— AIM OF THE TASK —
Each entry should be written out once more, exactly as given below.
═══ STUDY MATERIAL
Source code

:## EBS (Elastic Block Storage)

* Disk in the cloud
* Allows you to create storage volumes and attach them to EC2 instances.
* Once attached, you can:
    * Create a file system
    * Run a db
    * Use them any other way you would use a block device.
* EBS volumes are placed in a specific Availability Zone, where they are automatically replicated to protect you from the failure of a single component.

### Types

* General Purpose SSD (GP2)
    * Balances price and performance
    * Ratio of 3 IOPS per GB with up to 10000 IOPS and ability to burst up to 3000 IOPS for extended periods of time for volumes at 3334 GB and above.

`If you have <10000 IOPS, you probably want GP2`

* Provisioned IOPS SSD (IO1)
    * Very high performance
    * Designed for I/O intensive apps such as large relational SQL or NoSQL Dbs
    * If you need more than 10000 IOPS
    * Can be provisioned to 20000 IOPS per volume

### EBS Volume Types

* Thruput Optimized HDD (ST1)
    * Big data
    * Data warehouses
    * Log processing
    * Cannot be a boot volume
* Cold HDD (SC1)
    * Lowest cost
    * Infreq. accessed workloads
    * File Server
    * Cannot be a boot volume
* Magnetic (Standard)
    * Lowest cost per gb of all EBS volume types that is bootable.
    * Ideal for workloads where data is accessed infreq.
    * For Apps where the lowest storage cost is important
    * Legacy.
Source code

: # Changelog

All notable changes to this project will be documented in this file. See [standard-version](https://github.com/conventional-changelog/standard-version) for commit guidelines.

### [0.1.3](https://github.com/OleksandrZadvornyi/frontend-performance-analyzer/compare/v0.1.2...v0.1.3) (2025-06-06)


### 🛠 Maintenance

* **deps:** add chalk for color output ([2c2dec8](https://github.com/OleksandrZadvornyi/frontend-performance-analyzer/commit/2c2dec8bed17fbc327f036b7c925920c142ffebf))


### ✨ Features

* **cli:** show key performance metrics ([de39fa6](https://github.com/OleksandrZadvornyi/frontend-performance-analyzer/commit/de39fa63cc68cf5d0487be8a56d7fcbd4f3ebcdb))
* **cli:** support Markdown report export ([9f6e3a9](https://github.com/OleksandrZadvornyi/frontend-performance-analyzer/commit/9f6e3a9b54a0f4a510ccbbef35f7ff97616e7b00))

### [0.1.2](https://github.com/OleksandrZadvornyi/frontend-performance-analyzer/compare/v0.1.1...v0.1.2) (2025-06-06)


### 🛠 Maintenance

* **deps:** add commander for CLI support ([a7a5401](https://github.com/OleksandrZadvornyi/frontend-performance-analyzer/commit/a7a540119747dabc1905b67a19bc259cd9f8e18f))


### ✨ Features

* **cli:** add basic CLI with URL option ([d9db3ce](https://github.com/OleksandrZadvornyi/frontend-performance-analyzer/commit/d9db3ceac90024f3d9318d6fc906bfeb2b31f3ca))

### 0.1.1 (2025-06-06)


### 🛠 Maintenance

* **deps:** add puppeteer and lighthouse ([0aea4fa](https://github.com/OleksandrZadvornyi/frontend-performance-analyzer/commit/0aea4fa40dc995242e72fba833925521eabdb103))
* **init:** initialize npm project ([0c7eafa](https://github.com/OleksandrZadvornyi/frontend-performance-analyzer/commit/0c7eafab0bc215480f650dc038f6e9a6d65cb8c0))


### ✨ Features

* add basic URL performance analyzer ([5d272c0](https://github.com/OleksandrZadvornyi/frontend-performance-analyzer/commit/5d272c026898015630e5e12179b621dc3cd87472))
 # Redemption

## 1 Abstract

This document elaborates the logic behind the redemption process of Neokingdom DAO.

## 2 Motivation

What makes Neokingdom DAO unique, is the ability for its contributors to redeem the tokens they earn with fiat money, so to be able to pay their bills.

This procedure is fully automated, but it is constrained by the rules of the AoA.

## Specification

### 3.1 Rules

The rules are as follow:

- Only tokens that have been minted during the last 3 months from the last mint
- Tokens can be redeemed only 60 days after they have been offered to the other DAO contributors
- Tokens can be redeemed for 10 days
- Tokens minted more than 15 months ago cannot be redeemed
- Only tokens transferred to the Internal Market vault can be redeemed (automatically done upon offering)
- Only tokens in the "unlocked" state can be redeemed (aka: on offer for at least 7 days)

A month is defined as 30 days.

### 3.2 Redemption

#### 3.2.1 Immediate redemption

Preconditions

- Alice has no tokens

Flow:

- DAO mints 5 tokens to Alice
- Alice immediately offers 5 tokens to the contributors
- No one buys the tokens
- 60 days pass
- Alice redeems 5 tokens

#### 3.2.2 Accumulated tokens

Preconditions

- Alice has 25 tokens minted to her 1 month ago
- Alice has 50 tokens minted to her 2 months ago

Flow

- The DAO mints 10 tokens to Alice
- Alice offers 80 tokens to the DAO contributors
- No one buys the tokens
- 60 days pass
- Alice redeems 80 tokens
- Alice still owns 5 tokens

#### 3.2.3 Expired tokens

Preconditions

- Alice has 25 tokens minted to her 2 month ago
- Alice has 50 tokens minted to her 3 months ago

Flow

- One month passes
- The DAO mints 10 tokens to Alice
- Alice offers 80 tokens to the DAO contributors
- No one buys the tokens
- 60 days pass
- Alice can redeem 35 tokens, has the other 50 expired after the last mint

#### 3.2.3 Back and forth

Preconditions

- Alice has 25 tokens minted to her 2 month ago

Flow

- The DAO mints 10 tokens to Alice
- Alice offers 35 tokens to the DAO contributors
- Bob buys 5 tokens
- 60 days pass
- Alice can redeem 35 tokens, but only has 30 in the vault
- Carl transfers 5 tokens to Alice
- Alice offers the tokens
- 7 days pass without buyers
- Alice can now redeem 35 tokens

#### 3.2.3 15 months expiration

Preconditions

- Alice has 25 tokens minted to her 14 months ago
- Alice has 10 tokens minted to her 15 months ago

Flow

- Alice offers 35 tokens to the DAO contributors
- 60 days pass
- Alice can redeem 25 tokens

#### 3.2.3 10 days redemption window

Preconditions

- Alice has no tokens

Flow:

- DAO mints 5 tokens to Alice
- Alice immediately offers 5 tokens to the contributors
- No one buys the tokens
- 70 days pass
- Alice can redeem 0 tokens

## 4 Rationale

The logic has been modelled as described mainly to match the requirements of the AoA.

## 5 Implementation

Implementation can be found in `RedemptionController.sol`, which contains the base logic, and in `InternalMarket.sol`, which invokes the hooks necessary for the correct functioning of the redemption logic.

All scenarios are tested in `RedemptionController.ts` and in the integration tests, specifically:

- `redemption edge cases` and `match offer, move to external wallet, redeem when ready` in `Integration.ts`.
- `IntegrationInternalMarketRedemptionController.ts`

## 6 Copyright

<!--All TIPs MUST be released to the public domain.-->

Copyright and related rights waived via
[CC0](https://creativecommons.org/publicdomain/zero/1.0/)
══════
— SOLUTION FOR THIS PROBLEM —
Source code

:## EBS (Elastic Block Storage)

* Disk in the cloud
* Allows you to create storage volumes and attach them to EC2 instances.
* Once attached, you can:
    * Create a file system
    * Run a db
    * Use them any other way you would use a block device.
* EBS volumes are placed in a specific Availability Zone, where they are automatically replicated to protect you from the failure of a single component.

### Types

* General Purpose SSD (GP2)
    * Balances price and performance
    * Ratio of 3 IOPS per GB with up to 10000 IOPS and ability to burst up to 3000 IOPS for extended periods of time for volumes at 3334 GB and above.

`If you have <10000 IOPS, you probably want GP2`

* Provisioned IOPS SSD (IO1)
    * Very high performance
    * Designed for I/O intensive apps such as large relational SQL or NoSQL Dbs
    * If you need more than 10000 IOPS
    * Can be provisioned to 20000 IOPS per volume

### EBS Volume Types

* Thruput Optimized HDD (ST1)
    * Big data
    * Data warehouses
    * Log processing
    * Cannot be a boot volume
* Cold HDD (SC1)
    * Lowest cost
    * Infreq. accessed workloads
    * File Server
    * Cannot be a boot volume
* Magnetic (Standard)
    * Lowest cost per gb of all EBS volume types that is bootable.
    * Ideal for workloads where data is accessed infreq.
    * For Apps where the lowest storage cost is important
    * Legacy.
Source code

: # Changelog

All notable changes to this project will be documented in this file. See [standard-version](https://github.com/conventional-changelog/standard-version) for commit guidelines.

### [0.1.3](https://github.com/OleksandrZadvornyi/frontend-performance-analyzer/compare/v0.1.2...v0.1.3) (2025-06-06)


### 🛠 Maintenance

* **deps:** add chalk for color output ([2c2dec8](https://github.com/OleksandrZadvornyi/frontend-performance-analyzer/commit/2c2dec8bed17fbc327f036b7c925920c142ffebf))


### ✨ Features

* **cli:** show key performance metrics ([de39fa6](https://github.com/OleksandrZadvornyi/frontend-performance-analyzer/commit/de39fa63cc68cf5d0487be8a56d7fcbd4f3ebcdb))
* **cli:** support Markdown report export ([9f6e3a9](https://github.com/OleksandrZadvornyi/frontend-performance-analyzer/commit/9f6e3a9b54a0f4a510ccbbef35f7ff97616e7b00))

### [0.1.2](https://github.com/OleksandrZadvornyi/frontend-performance-analyzer/compare/v0.1.1...v0.1.2) (2025-06-06)


### 🛠 Maintenance

* **deps:** add commander for CLI support ([a7a5401](https://github.com/OleksandrZadvornyi/frontend-performance-analyzer/commit/a7a540119747dabc1905b67a19bc259cd9f8e18f))


### ✨ Features

* **cli:** add basic CLI with URL option ([d9db3ce](https://github.com/OleksandrZadvornyi/frontend-performance-analyzer/commit/d9db3ceac90024f3d9318d6fc906bfeb2b31f3ca))

### 0.1.1 (2025-06-06)


### 🛠 Maintenance

* **deps:** add puppeteer and lighthouse ([0aea4fa](https://github.com/OleksandrZadvornyi/frontend-performance-analyzer/commit/0aea4fa40dc995242e72fba833925521eabdb103))
* **init:** initialize npm project ([0c7eafa](https://github.com/OleksandrZadvornyi/frontend-performance-analyzer/commit/0c7eafab0bc215480f650dc038f6e9a6d65cb8c0))


### ✨ Features

* add basic URL performance analyzer ([5d272c0](https://github.com/OleksandrZadvornyi/frontend-performance-analyzer/commit/5d272c026898015630e5e12179b621dc3cd87472))
 # Redemption

## 1 Abstract

This document elaborates the logic behind the redemption process of Neokingdom DAO.

## 2 Motivation

What makes Neokingdom DAO unique, is the ability for its contributors to redeem the tokens they earn with fiat money, so to be able to pay their bills.

This procedure is fully automated, but it is constrained by the rules of the AoA.

## Specification

### 3.1 Rules

The rules are as follow:

- Only tokens that have been minted during the last 3 months from the last mint
- Tokens can be redeemed only 60 days after they have been offered to the other DAO contributors
- Tokens can be redeemed for 10 days
- Tokens minted more than 15 months ago cannot be redeemed
- Only tokens transferred to the Internal Market vault can be redeemed (automatically done upon offering)
- Only tokens in the "unlocked" state can be redeemed (aka: on offer for at least 7 days)

A month is defined as 30 days.

### 3.2 Redemption

#### 3.2.1 Immediate redemption

Preconditions

- Alice has no tokens

Flow:

- DAO mints 5 tokens to Alice
- Alice immediately offers 5 tokens to the contributors
- No one buys the tokens
- 60 days pass
- Alice redeems 5 tokens

#### 3.2.2 Accumulated tokens

Preconditions

- Alice has 25 tokens minted to her 1 month ago
- Alice has 50 tokens minted to her 2 months ago

Flow

- The DAO mints 10 tokens to Alice
- Alice offers 80 tokens to the DAO contributors
- No one buys the tokens
- 60 days pass
- Alice redeems 80 tokens
- Alice still owns 5 tokens

#### 3.2.3 Expired tokens

Preconditions

- Alice has 25 tokens minted to her 2 month ago
- Alice has 50 tokens minted to her 3 months ago

Flow

- One month passes
- The DAO mints 10 tokens to Alice
- Alice offers 80 tokens to the DAO contributors
- No one buys the tokens
- 60 days pass
- Alice can redeem 35 tokens, has the other 50 expired after the last mint

#### 3.2.3 Back and forth

Preconditions

- Alice has 25 tokens minted to her 2 month ago

Flow

- The DAO mints 10 tokens to Alice
- Alice offers 35 tokens to the DAO contributors
- Bob buys 5 tokens
- 60 days pass
- Alice can redeem 35 tokens, but only has 30 in the vault
- Carl transfers 5 tokens to Alice
- Alice offers the tokens
- 7 days pass without buyers
- Alice can now redeem 35 tokens

#### 3.2.3 15 months expiration

Preconditions

- Alice has 25 tokens minted to her 14 months ago
- Alice has 10 tokens minted to her 15 months ago

Flow

- Alice offers 35 tokens to the DAO contributors
- 60 days pass
- Alice can redeem 25 tokens

#### 3.2.3 10 days redemption window

Preconditions

- Alice has no tokens

Flow:

- DAO mints 5 tokens to Alice
- Alice immediately offers 5 tokens to the contributors
- No one buys the tokens
- 70 days pass
- Alice can redeem 0 tokens

## 4 Rationale

The logic has been modelled as described mainly to match the requirements of the AoA.

## 5 Implementation

Implementation can be found in `RedemptionController.sol`, which contains the base logic, and in `InternalMarket.sol`, which invokes the hooks necessary for the correct functioning of the redemption logic.

All scenarios are tested in `RedemptionController.ts` and in the integration tests, specifically:

- `redemption edge cases` and `match offer, move to external wallet, redeem when ready` in `Integration.ts`.
- `IntegrationInternalMarketRedemptionController.ts`

## 6 Copyright

<!--All TIPs MUST be released to the public domain.-->

Copyright and related rights waived via
[CC0](https://creativecommons.org/publicdomain/zero/1.0/)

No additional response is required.